Collected data:
┄┄┄┄┄┄┄┄┄┄

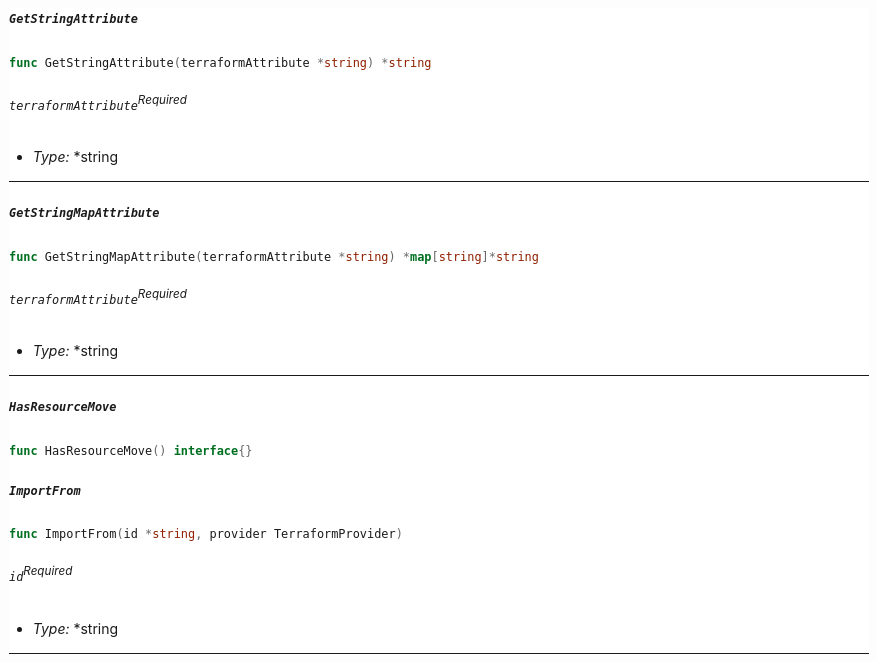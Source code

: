 
##### `GetStringAttribute` <a name="GetStringAttribute" id="@cdktf/provider-vault.secretsSyncAzureDestination.SecretsSyncAzureDestination.getStringAttribute"></a>

```go
func GetStringAttribute(terraformAttribute *string) *string
```

###### `terraformAttribute`<sup>Required</sup> <a name="terraformAttribute" id="@cdktf/provider-vault.secretsSyncAzureDestination.SecretsSyncAzureDestination.getStringAttribute.parameter.terraformAttribute"></a>

- *Type:* *string

---

##### `GetStringMapAttribute` <a name="GetStringMapAttribute" id="@cdktf/provider-vault.secretsSyncAzureDestination.SecretsSyncAzureDestination.getStringMapAttribute"></a>

```go
func GetStringMapAttribute(terraformAttribute *string) *map[string]*string
```

###### `terraformAttribute`<sup>Required</sup> <a name="terraformAttribute" id="@cdktf/provider-vault.secretsSyncAzureDestination.SecretsSyncAzureDestination.getStringMapAttribute.parameter.terraformAttribute"></a>

- *Type:* *string

---

##### `HasResourceMove` <a name="HasResourceMove" id="@cdktf/provider-vault.secretsSyncAzureDestination.SecretsSyncAzureDestination.hasResourceMove"></a>

```go
func HasResourceMove() interface{}
```

##### `ImportFrom` <a name="ImportFrom" id="@cdktf/provider-vault.secretsSyncAzureDestination.SecretsSyncAzureDestination.importFrom"></a>

```go
func ImportFrom(id *string, provider TerraformProvider)
```

###### `id`<sup>Required</sup> <a name="id" id="@cdktf/provider-vault.secretsSyncAzureDestination.SecretsSyncAzureDestination.importFrom.parameter.id"></a>

- *Type:* *string

---
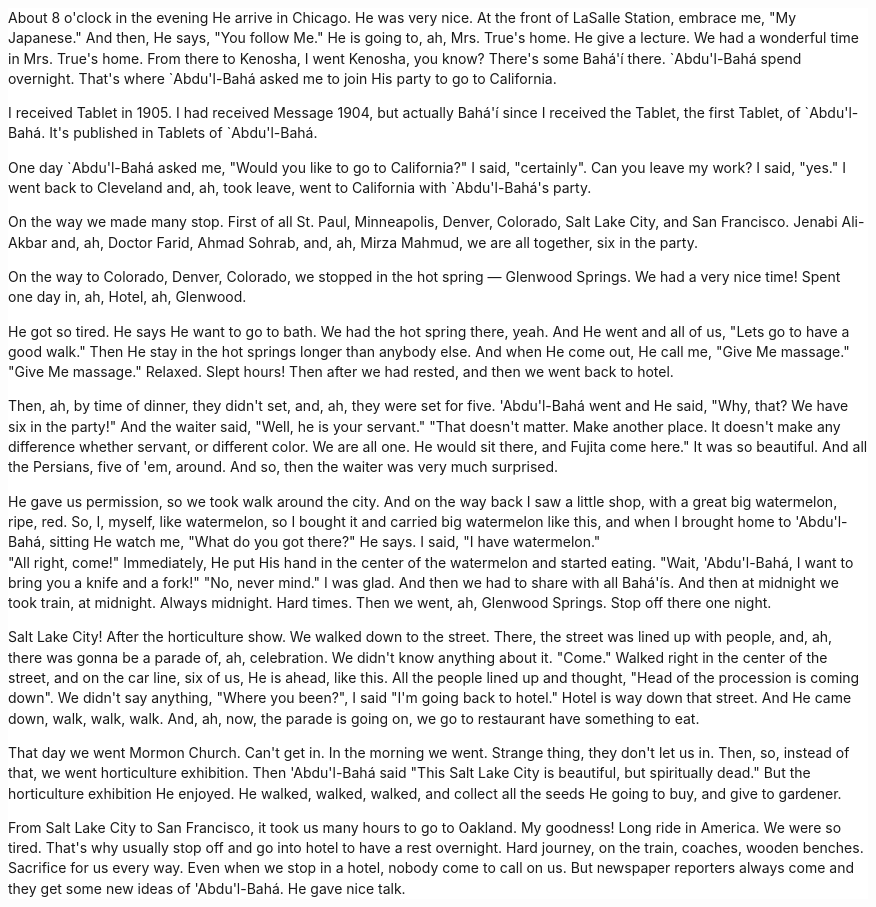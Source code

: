 About 8 o'clock in the evening He arrive in Chicago. He was very nice. At the front of LaSalle Station, embrace me, "My Japanese." And then, He says, "You follow Me." He is going to, ah, Mrs. True's home. He give a lecture. We had a wonderful time in Mrs. True's home. From there to Kenosha, I went Kenosha, you know? There's some Bahá'í there. \`Abdu'l-Bahá spend overnight. That's where \`Abdu'l-Bahá asked me to join His party to go to California.  
  
I received Tablet in 1905. I had received Message 1904, but actually Bahá'í since I received the Tablet, the first Tablet, of \`Abdu'l-Bahá. It's published in Tablets of \`Abdu'l-Bahá.  
  
One day \`Abdu'l-Bahá asked me, "Would you like to go to California?" I said, "certainly". Can you leave my work? I said, "yes." I went back to Cleveland and, ah, took leave, went to California with \`Abdu'l-Bahá's party.  
  
On the way we made many stop. First of all St. Paul, Minneapolis, Denver, Colorado, Salt Lake City, and San Francisco. Jenabi Ali-Akbar and, ah, Doctor Farid, Ahmad Sohrab, and, ah, Mirza Mahmud, we are all together, six in the party.  
  
On the way to Colorado, Denver, Colorado, we stopped in the hot spring — Glenwood Springs. We had a very nice time! Spent one day in, ah, Hotel, ah, Glenwood.  
  
He got so tired. He says He want to go to bath. We had the hot spring there, yeah. And He went and all of us, "Lets go to have a good walk." Then He stay in the hot springs longer than anybody else. And when He come out, He call me, "Give Me massage." "Give Me massage." Relaxed. Slept hours! Then after we had rested, and then we went back to hotel.  
  
Then, ah, by time of dinner, they didn't set, and, ah, they were set for five. 'Abdu'l-Bahá went and He said, "Why, that? We have six in the party!" And the waiter said, "Well, he is your servant." "That doesn't matter. Make another place. It doesn't make any difference whether servant, or different color. We are all one. He would sit there, and Fujita come here." It was so beautiful. And all the Persians, five of 'em, around. And so, then the waiter was very much surprised.  
  
He gave us permission, so we took walk around the city. And on the way back I saw a little shop, with a great big watermelon, ripe, red. So, I, myself, like watermelon, so I bought it and carried big watermelon like this, and when I brought home to 'Abdu'l-Bahá, sitting He watch me, "What do you got there?" He says. I said, "I have watermelon."  
"All right, come!" Immediately, He put His hand in the center of the watermelon and started eating. "Wait, 'Abdu'l-Bahá, I want to bring you a knife and a fork!" "No, never mind." I was glad. And then we had to share with all Bahá'ís. And then at midnight we took train, at midnight. Always midnight. Hard times. Then we went, ah, Glenwood Springs. Stop off there one night.  
  
Salt Lake City! After the horticulture show. We walked down to the street. There, the street was lined up with people, and, ah, there was gonna be a parade of, ah, celebration. We didn't know anything about it. "Come." Walked right in the center of the street, and on the car line, six of us, He is ahead, like this. All the people lined up and thought, "Head of the procession is coming down". We didn't say anything, "Where you been?", I said "I'm going back to hotel." Hotel is way down that street. And He came down, walk, walk, walk. And, ah, now, the parade is going on, we go to restaurant have something to eat.  
  
That day we went Mormon Church. Can't get in. In the morning we went. Strange thing, they don't let us in. Then, so, instead of that, we went horticulture exhibition. Then 'Abdu'l-Bahá said "This Salt Lake City is beautiful, but spiritually dead." But the horticulture exhibition He enjoyed. He walked, walked, walked, and collect all the seeds He going to buy, and give to gardener.  
  
From Salt Lake City to San Francisco, it took us many hours to go to Oakland. My goodness! Long ride in America. We were so tired. That's why usually stop off and go into hotel to have a rest overnight. Hard journey, on the train, coaches, wooden benches. Sacrifice for us every way. Even when we stop in a hotel, nobody come to call on us. But newspaper reporters always come and they get some new ideas of 'Abdu'l-Bahá. He gave nice talk.  
  
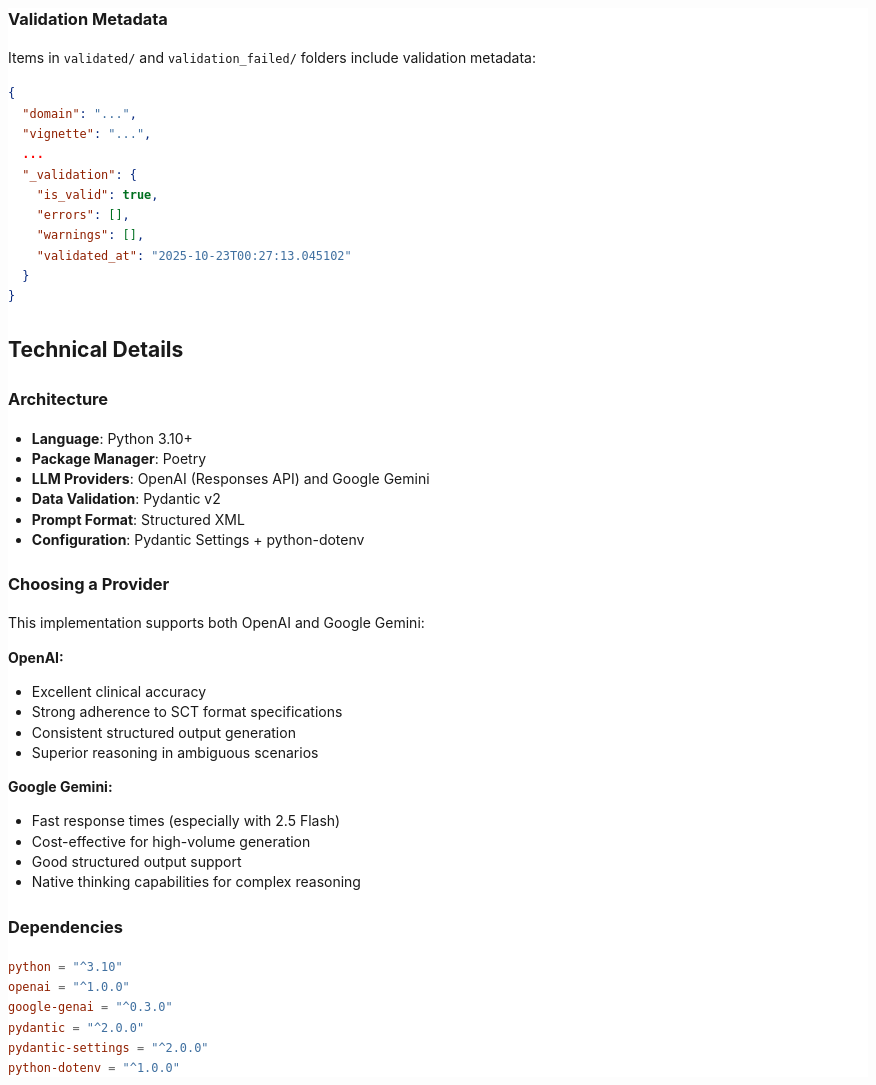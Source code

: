 ### Validation Metadata

Items in `validated/` and `validation_failed/` folders include validation metadata:

```json
{
  "domain": "...",
  "vignette": "...",
  ...
  "_validation": {
    "is_valid": true,
    "errors": [],
    "warnings": [],
    "validated_at": "2025-10-23T00:27:13.045102"
  }
}
```

## Technical Details

### Architecture

- **Language**: Python 3.10+
- **Package Manager**: Poetry
- **LLM Providers**: OpenAI (Responses API) and Google Gemini
- **Data Validation**: Pydantic v2
- **Prompt Format**: Structured XML
- **Configuration**: Pydantic Settings + python-dotenv

### Choosing a Provider

This implementation supports both OpenAI and Google Gemini:

**OpenAI:**
- Excellent clinical accuracy
- Strong adherence to SCT format specifications
- Consistent structured output generation
- Superior reasoning in ambiguous scenarios

**Google Gemini:**
- Fast response times (especially with 2.5 Flash)
- Cost-effective for high-volume generation
- Good structured output support
- Native thinking capabilities for complex reasoning

### Dependencies

```toml
python = "^3.10"
openai = "^1.0.0"
google-genai = "^0.3.0"
pydantic = "^2.0.0"
pydantic-settings = "^2.0.0"
python-dotenv = "^1.0.0"
```
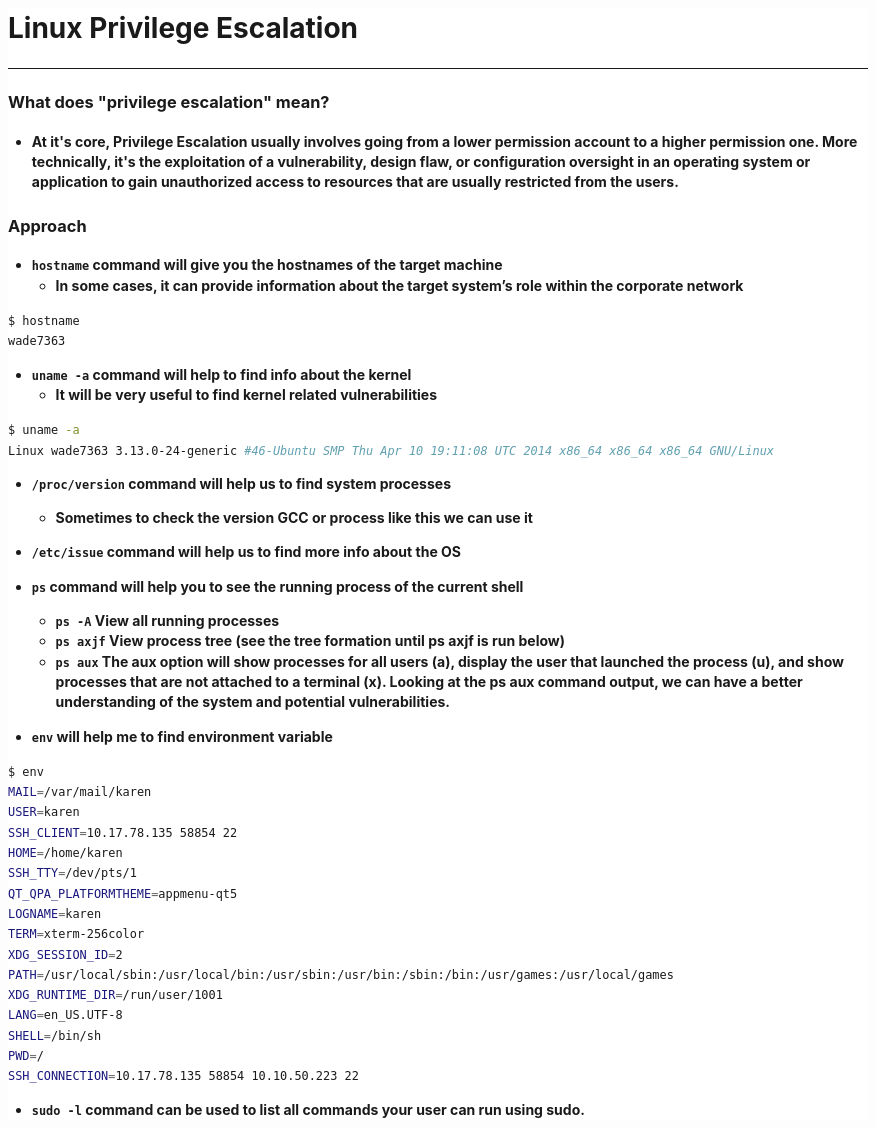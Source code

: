 # Linux Privilege Escalation
----

### What does "privilege escalation" mean?

- **At it's core, Privilege Escalation usually involves going from a lower permission account to a higher permission one. More technically, it's the exploitation of a vulnerability, design flaw, or configuration oversight in an operating system or application to gain unauthorized access to resources that are usually restricted from the users.**


### Approach

- **`hostname` command will give you the hostnames of the target machine**
    - **In some cases, it can provide information about the target system’s role within the corporate network**

```sh
$ hostname
wade7363
```
- **`uname -a` command will help to find info about the kernel**
    - **It will be very useful to find kernel related vulnerabilities**

```sh
$ uname -a
Linux wade7363 3.13.0-24-generic #46-Ubuntu SMP Thu Apr 10 19:11:08 UTC 2014 x86_64 x86_64 x86_64 GNU/Linux
```

- **`/proc/version` command will help us to find system processes**
    - **Sometimes to check the version GCC or process like this we can use it**

- **`/etc/issue` command will help us to find more info about the OS**

- **`ps` command will help you to see the running process of the current shell**
    - **`ps -A` View all running processes**
    - **`ps axjf` View process tree (see the tree formation until ps axjf is run below)**
    - **`ps aux` The aux option will show processes for all users (a), display the user that launched the process (u), and show processes that are not attached to a terminal (x). Looking at the ps aux command output, we can have a better understanding of the system and potential vulnerabilities.**

- **`env` will help me to find environment variable**
```sh
$ env 	
MAIL=/var/mail/karen
USER=karen
SSH_CLIENT=10.17.78.135 58854 22
HOME=/home/karen
SSH_TTY=/dev/pts/1
QT_QPA_PLATFORMTHEME=appmenu-qt5
LOGNAME=karen
TERM=xterm-256color
XDG_SESSION_ID=2
PATH=/usr/local/sbin:/usr/local/bin:/usr/sbin:/usr/bin:/sbin:/bin:/usr/games:/usr/local/games
XDG_RUNTIME_DIR=/run/user/1001
LANG=en_US.UTF-8
SHELL=/bin/sh
PWD=/
SSH_CONNECTION=10.17.78.135 58854 10.10.50.223 22
```
- **`sudo -l` command can be used to list all commands your user can run using sudo.**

┄┄┄┄┄┄┄┄┄┄

*AIM OF THE TASK*
Each line holding "karen" in the records should be copied out.

*ANSWER TO THIS PROBLEM*
MAIL=/var/mail/karen
USER=karen
HOME=/home/karen
LOGNAME=karen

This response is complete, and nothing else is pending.